ReCaptcha: Artificial AI

Here is a great two-fer. One action achieves two important tasks.  This cool tool is a captcha that stops spam while digitizing books.

The captcha comes from Carnegie Mellon U. and does the usual job of filtering out bot postings on the web. Like other captchas it requires you to type in a distorted word you see in order to “prove” that you are a human, and not a computer script who will simply fill the comments with advertising spam. This filter works because computers are net yet able to read distorted text. Someday soon they will, of course, but for now we assume that anyone who can pass this simple reading test is a human.

But one of the persistent hurdles in the great effort to digitize books is distorted text on many scanned pages of old books — text which cannot be read by a computer.
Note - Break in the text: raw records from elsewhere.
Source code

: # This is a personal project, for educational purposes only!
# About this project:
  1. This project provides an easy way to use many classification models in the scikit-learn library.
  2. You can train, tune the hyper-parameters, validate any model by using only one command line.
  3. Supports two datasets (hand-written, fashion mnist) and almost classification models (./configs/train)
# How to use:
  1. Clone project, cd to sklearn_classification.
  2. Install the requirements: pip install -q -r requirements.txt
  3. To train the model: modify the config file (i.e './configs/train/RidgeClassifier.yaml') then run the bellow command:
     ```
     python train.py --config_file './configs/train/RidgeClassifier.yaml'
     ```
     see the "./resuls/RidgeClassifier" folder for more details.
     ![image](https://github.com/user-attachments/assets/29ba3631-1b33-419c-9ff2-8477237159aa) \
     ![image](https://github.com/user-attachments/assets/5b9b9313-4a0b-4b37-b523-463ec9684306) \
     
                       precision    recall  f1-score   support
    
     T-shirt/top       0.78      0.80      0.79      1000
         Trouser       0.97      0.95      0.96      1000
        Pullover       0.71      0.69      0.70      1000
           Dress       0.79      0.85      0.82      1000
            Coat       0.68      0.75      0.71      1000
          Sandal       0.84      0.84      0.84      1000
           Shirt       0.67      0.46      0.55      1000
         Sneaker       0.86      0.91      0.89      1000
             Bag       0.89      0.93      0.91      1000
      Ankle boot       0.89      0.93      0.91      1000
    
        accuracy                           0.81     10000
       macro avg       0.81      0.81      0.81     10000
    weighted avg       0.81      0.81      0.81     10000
The computer software can read most of the words, but it gets stuck on a few that are blurry or ragged on the scan. Since this is precisely the problem that captchas solve, the genius idea is to combine the complementary problem and solution to do double duty. Send the distorted words in books to the captcha engines on web sites. Have the millions of eager commenters solve the hard digitizing problems. 


ReCaptcha web site says:

About 60 million CAPTCHAs are solved by humans around the world every day. In each case, roughly ten seconds of human time are being spent. Individually, that’s not a lot of time, but in aggregate these little puzzles consume more than 150,000 hours of work each day. What if we could make positive use of this human effort? reCAPTCHA does exactly that by channeling the effort spent solving CAPTCHAs online into “reading” books. 

So how does it work? You type in two distorted words.
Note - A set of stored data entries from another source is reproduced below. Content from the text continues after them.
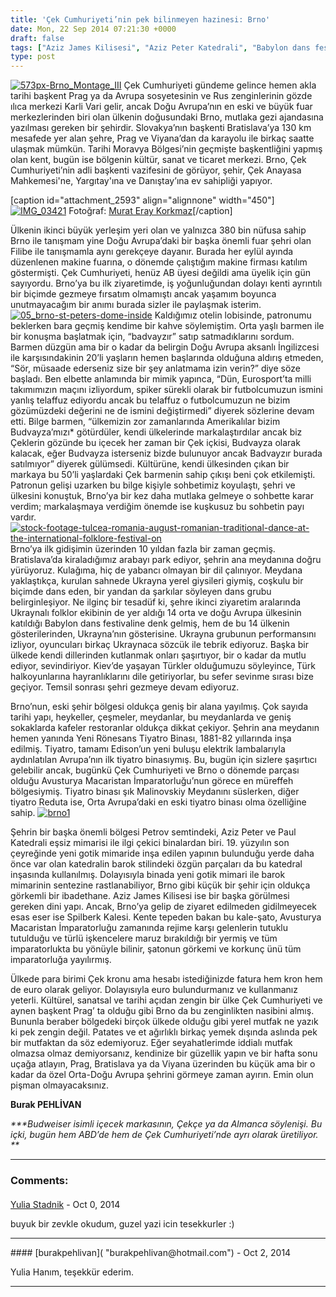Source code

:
```yaml
---
title: 'Çek Cumhuriyeti’nin pek bilinmeyen hazinesi: Brno'
date: Mon, 22 Sep 2014 07:21:30 +0000
draft: false
tags: ["Aziz James Kilisesi", "Aziz Peter Katedrali", "Babylon dans festivali", "Brno", "Budvayza", "Budweiser", "Çek Cumhuriyeti", "Gezi ve Restoran", "Malinovskiy Meydanı", "Paul Katedrali", "Raduta Tiyatro", "Yeni Rönesans Tiyatro Binası"]
type: post
---
```


[![573px-Brno_Montage_III](https://burakpehlivan.org/wp-content/uploads/2014/09/573px-Brno_Montage_III.jpg)](https://burakpehlivan.org/wp-content/uploads/2014/09/573px-Brno_Montage_III.jpg)
Çek Cumhuriyeti gündeme gelince hemen akla tarihi başkent Prag ya da Avrupa sosyetesinin ve Rus zenginlerinin gözde ılıca merkezi Karli Vari gelir, ancak Doğu Avrupa’nın en eski ve büyük fuar merkezlerinden biri olan ülkenin doğusundaki Brno, mutlaka gezi ajandasına yazılması gereken bir şehirdir. Slovakya’nın başkenti Bratislava’ya 130 km mesafede yer alan şehre, Prag ve Viyana’dan da karayolu ile birkaç saatte ulaşmak mümkün. Tarihi Moravya Bölgesi’nin geçmişte başkentliğini yapmış olan kent, bugün ise bölgenin kültür, sanat ve ticaret merkezi. Brno, Çek Cumhuriyeti’nin adli başkenti vazifesini de görüyor, şehir, Çek Anayasa Mahkemesi'ne, Yargıtay'ına ve Danıştay’ına ev sahipliği yapıyor.

\[caption id="attachment\_2593" align="alignnone" width="450"\][![IMG_03421](https://burakpehlivan.org/wp-content/uploads/2014/09/IMG_03421.jpg)](https://burakpehlivan.org/wp-content/uploads/2014/09/IMG_03421.jpg) Fotoğraf: [Murat Eray Korkmaz](http://www.merakligezgin.com/bir-adimda-brno/)\[/caption\]

Ülkenin ikinci büyük yerleşim yeri olan ve yalnızca 380 bin nüfusa sahip Brno ile tanışmam yine Doğu Avrupa’daki bir başka önemli fuar şehri olan Filibe ile tanışmamla aynı gerekçeye dayanır. Burada her eylül ayında düzenlenen makine fuarına, o dönemde çalıştığım makine firması katılım göstermişti. Çek Cumhuriyeti, henüz AB üyesi değildi ama üyelik için gün sayıyordu. Brno’ya bu ilk ziyaretimde, iş yoğunluğundan dolayı kenti ayrıntılı bir biçimde gezmeye fırsatım olmamıştı ancak yaşamım boyunca unutmayacağım bir anımı burada sizler ile paylaşmak isterim.
[![05_brno-st-peters-dome-inside](https://burakpehlivan.org/wp-content/uploads/2014/09/05_brno-st-peters-dome-inside.jpg)](https://burakpehlivan.org/wp-content/uploads/2014/09/05_brno-st-peters-dome-inside.jpg)
Kaldığımız otelin lobisinde, patronumu beklerken bara geçmiş kendime bir kahve söylemiştim. Orta yaşlı barmen ile bir konuşma başlatmak için, “badvayzır” satıp satmadıklarını sordum. Barmen düzgün ama bir o kadar da belirgin Doğu Avrupa aksanlı İngilizcesi ile karşısındakinin 20’li yaşların hemen başlarında olduğuna aldırış etmeden, “Sör, müsaade ederseniz size bir şey anlatmama izin verin?” diye söze başladı. Ben elbette anlamında bir mimik yapınca, “Dün, Eurosport’ta milli takımımızın maçını izliyordum, spiker sürekli olarak bir futbolcumuzun ismini yanlış telaffuz ediyordu ancak bu telaffuz o futbolcumuzun ne bizim gözümüzdeki değerini ne de ismini değiştirmedi” diyerek sözlerine devam etti. Bilge barmen, “ülkemizin zor zamanlarında Amerikalılar bizim Budvayza’mızı\* götürdüler, kendi ülkelerinde markalaştırdılar ancak biz Çeklerin gözünde bu içecek her zaman bir Çek içkisi, Budvayza olarak kalacak, eğer Budvayza isterseniz bizde bulunuyor ancak Badvayzır burada satılmıyor” diyerek gülümsedi. Kültürüne, kendi ülkesinden çıkan bir markaya bu 50’li yaşlardaki Çek barmenin sahip çıkışı beni çok etkilemişti. Patronun gelişi uzarken bu bilge kişiyle sohbetimiz koyulaştı, şehri ve ülkesini konuştuk, Brno’ya bir kez daha mutlaka gelmeye o sohbette karar verdim; markalaşmaya verdiğim önemde ise kuşkusuz bu sohbetin payı vardır.
[![stock-footage-tulcea-romania-august-romanian-traditional-dance-at-the-international-folklore-festival-on](https://burakpehlivan.org/wp-content/uploads/2014/09/stock-footage-tulcea-romania-august-romanian-traditional-dance-at-the-international-folklore-festival-on.jpg)](https://burakpehlivan.org/wp-content/uploads/2014/09/stock-footage-tulcea-romania-august-romanian-traditional-dance-at-the-international-folklore-festival-on.jpg)
Brno’ya ilk gidişimin üzerinden 10 yıldan fazla bir zaman geçmiş. Bratislava’da kiraladığımız arabayı park ediyor, şehrin ana meydanına doğru yürüyoruz. Kulağıma, hiç de yabancı olmayan bir dil çalınıyor. Meydana yaklaştıkça, kurulan sahnede Ukrayna yerel giysileri giymiş, coşkulu bir biçimde dans eden, bir yandan da şarkılar söyleyen dans grubu belirginleşiyor. Ne ilginç bir tesadüf ki, şehre ikinci ziyaretim aralarında Ukraynalı folklor ekibinin de yer aldığı 14 orta ve doğu Avrupa ülkesinin katıldığı Babylon dans festivaline denk gelmiş, hem de bu 14 ülkenin gösterilerinden, Ukrayna’nın gösterisine. Ukrayna grubunun performansını izliyor, oyuncuları birkaç Ukraynaca sözcük ile tebrik ediyoruz. Başka bir ülkede kendi dillerinden kutlanmak onları şaşırtıyor, bir o kadar da mutlu ediyor, sevindiriyor. Kiev’de yaşayan Türkler olduğumuzu söyleyince, Türk halkoyunlarına hayranlıklarını dile getiriyorlar, bu sefer sevinme sırası bize geçiyor. Temsil sonrası şehri gezmeye devam ediyoruz.

Brno’nun, eski şehir bölgesi oldukça geniş bir alana yayılmış. Çok sayıda tarihi yapı, heykeller, çeşmeler, meydanlar, bu meydanlarda ve geniş sokaklarda kafeler restoranlar oldukça dikkat çekiyor. Şehrin ana meydanın hemen yanında Yeni Rönesans Tiyatro Binası, 1881-82 yıllarında inşa edilmiş. Tiyatro, tamamı Edison’un yeni buluşu elektrik lambalarıyla aydınlatılan Avrupa’nın ilk tiyatro binasıymış. Bu, bugün için sizlere şaşırtıcı gelebilir ancak, bugünkü Çek Cumhuriyeti ve Brno o dönemde parçası olduğu Avusturya Macaristan İmparatorluğu’nun görece en müreffeh bölgesiymiş. Tiyatro binası şık Malinovskiy Meydanını süslerken, diğer tiyatro Reduta ise, Orta Avrupa’daki en eski tiyatro binası olma özelliğine sahip.
[![brno1](https://burakpehlivan.org/wp-content/uploads/2014/09/brno1.jpg)](https://burakpehlivan.org/wp-content/uploads/2014/09/brno1.jpg)

Şehrin bir başka önemli bölgesi Petrov semtindeki, Aziz Peter ve Paul Katedrali eşsiz mimarisi ile ilgi çekici binalardan biri. 19. yüzyılın son çeyreğinde yeni gotik mimaride inşa edilen yapının bulunduğu yerde daha önce var olan katedralin barok stilindeki özgün parçaları da bu katedral inşasında kullanılmış. Dolayısıyla binada yeni gotik mimari ile barok mimarinin sentezine rastlanabiliyor, Brno gibi küçük bir şehir için oldukça görkemli bir ibadethane. Aziz James Kilisesi ise bir başka görülmesi gereken dini yapı. Ancak, Brno’ya gelip de ziyaret edilmeden gidilmeyecek esas eser ise Spilberk Kalesi. Kente tepeden bakan bu kale-şato, Avusturya Macaristan İmparatorluğu zamanında rejime karşı gelenlerin tutuklu tutulduğu ve türlü işkencelere maruz bırakıldığı bir yermiş ve tüm imparatorlukta bu yönüyle bilinir, şatonun görkemi ve korkunç ünü tüm imparatorluğa yayılırmış.

Ülkede para birimi Çek kronu ama hesabı istediğinizde fatura hem kron hem de euro olarak geliyor. Dolayısıyla euro bulundurmanız ve kullanmanız yeterli. Kültürel, sanatsal ve tarihi açıdan zengin bir ülke Çek Cumhuriyeti ve aynen başkent Prag’ ta olduğu gibi Brno da bu zenginlikten nasibini almış. Bununla beraber bölgedeki birçok ülkede olduğu gibi yerel mutfak ne yazık ki pek zengin değil. Patates ve et ağırlıklı birkaç yemek dışında aslında pek bir mutfaktan da söz edemiyoruz. Eğer seyahatlerimde iddialı mutfak olmazsa olmaz demiyorsanız, kendinize bir güzellik yapın ve bir hafta sonu uçağa atlayın, Prag, Bratislava ya da Viyana üzerinden bu küçük ama bir o kadar da özel Orta-Doğu Avrupa şehrini görmeye zaman ayırın. Emin olun pişman olmayacaksınız.

**Burak PEHLİVAN**

_**\*Budweiser isimli içecek markasının, Çekçe ya da Almanca söylenişi. Bu içki, bugün hem ABD’de hem de Çek Cumhuriyeti’nde ayrı olarak üretiliyor.
**_ 


---
### Comments:
#### 
[Yulia Stadnik]( "julia011292@mail.ru") - <time datetime="2014-10-05 13:40:52">Oct 0, 2014</time>

buyuk bir zevkle okudum, guzel yazi icin tesekkurler :)
<hr />
#### 
[burakpehlivan]( "burakpehlivan@hotmail.com") - <time datetime="2014-10-07 10:31:52">Oct 2, 2014</time>

Yulia Hanım, teşekkür ederim.
<hr />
  Why two? The official answer: 

If a computer can’t read such a CAPTCHA, how does the system know the correct answer to the puzzle? Here’s how: Each new word that cannot be read correctly by OCR is given to a user in conjunction with another word for which the answer is already known. The user is then asked to read both words. If they solve the one for which the answer is known, the system assumes their answer is correct for the new one. The system then gives the new image to a number of other people to determine, with higher confidence, whether the original answer was correct. 

This novel system is another example of using what Amazon’s Jeff Bezos calls “artificial artificial intelligence.”  It fakes AI by using humans. This is how he sees his Mechanical Turk system which performs similar tasks for businesses. Humans are paid a few cents to do very simple — almost dumb — perception tasks that not even the fastest super computer can do. Recognizing the best picture of something, or matching names. Google’s image labeler is in the same category using volunteers en-masse to give a one word description to a picture by matching words that other volunteers give. When Google gets a matching word it assumes the word is a valid description of that image.  Pretty soon, after millions of matches, you have an emerging database of descriptions which can train your automatic image recognizer.

And that is another function of what this CMU captcha could do, although it is not mentioned. It’s possible that this “artificial AI” process could train a software program to get much better at recognizing the distorted letters, so it would not need its human counterparts someday. It’s like having a million nannies gently correct the toddling AI.

Oh, the books in the CMU ReCaptcha are being served up by the Internet Archive, a great humanitarian campaign to digitize public domain books, an effort worth supporting.

This is so cool, I am going to try to implement it on my websites.


© 2023